**Records for this task:**

-=-=-

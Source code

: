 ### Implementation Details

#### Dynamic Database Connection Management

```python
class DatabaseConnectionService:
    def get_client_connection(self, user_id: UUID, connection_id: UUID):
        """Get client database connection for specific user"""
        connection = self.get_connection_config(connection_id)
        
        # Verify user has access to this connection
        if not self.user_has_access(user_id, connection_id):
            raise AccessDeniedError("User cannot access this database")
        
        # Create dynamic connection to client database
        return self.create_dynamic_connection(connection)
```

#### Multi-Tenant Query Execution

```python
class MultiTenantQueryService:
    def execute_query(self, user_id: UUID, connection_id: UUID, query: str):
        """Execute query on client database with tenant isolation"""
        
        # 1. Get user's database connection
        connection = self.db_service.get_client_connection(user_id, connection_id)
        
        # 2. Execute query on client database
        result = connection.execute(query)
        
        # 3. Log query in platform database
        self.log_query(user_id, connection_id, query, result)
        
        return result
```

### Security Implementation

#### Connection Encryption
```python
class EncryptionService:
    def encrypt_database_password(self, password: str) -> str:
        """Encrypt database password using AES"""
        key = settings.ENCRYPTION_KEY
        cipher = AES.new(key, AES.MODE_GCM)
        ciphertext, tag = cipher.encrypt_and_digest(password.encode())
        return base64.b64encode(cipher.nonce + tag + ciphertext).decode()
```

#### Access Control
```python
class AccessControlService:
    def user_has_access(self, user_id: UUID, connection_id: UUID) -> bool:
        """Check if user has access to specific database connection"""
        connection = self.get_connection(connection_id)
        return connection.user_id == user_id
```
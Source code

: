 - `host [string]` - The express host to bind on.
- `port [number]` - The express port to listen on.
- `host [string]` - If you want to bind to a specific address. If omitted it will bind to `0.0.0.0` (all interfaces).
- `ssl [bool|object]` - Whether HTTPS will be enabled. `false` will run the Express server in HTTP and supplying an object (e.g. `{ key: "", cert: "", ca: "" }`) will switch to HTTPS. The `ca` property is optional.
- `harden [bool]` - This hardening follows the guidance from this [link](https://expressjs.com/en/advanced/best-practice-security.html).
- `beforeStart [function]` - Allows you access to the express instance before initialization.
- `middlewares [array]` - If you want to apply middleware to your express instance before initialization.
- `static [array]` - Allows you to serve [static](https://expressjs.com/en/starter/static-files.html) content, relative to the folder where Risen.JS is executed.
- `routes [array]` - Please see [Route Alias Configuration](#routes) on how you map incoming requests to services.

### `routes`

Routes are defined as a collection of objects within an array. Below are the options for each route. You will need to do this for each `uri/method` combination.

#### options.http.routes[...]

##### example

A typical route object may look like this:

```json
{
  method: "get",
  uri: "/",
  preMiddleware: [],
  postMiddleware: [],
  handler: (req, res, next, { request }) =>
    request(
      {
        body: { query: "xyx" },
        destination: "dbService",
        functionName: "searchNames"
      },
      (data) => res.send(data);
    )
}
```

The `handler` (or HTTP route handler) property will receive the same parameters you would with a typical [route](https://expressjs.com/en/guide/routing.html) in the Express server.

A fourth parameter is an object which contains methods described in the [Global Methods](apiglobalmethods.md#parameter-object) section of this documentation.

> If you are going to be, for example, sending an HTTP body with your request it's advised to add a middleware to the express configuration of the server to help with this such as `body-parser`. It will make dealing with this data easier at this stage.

-=-=-

**Prompt:** Whatever else the listing above holds, retype exactly only the lines from the one containing "### Security Implementation" to the one containing "- This hardening", both ends kept.

**Exercise response:**
### Security Implementation

#### Connection Encryption
```python
class EncryptionService:
    def encrypt_database_password(self, password: str) -> str:
        """Encrypt database password using AES"""
        key = settings.ENCRYPTION_KEY
        cipher = AES.new(key, AES.MODE_GCM)
        ciphertext, tag = cipher.encrypt_and_digest(password.encode())
        return base64.b64encode(cipher.nonce + tag + ciphertext).decode()
```

#### Access Control
```python
class AccessControlService:
    def user_has_access(self, user_id: UUID, connection_id: UUID) -> bool:
        """Check if user has access to specific database connection"""
        connection = self.get_connection(connection_id)
        return connection.user_id == user_id
```
Source code

: - `host [string]` - The express host to bind on.
- `port [number]` - The express port to listen on.
- `host [string]` - If you want to bind to a specific address. If omitted it will bind to `0.0.0.0` (all interfaces).
- `ssl [bool|object]` - Whether HTTPS will be enabled. `false` will run the Express server in HTTP and supplying an object (e.g. `{ key: "", cert: "", ca: "" }`) will switch to HTTPS. The `ca` property is optional.
- `harden [bool]` - This hardening follows the guidance from this [link](https://expressjs.com/en/advanced/best-practice-security.html).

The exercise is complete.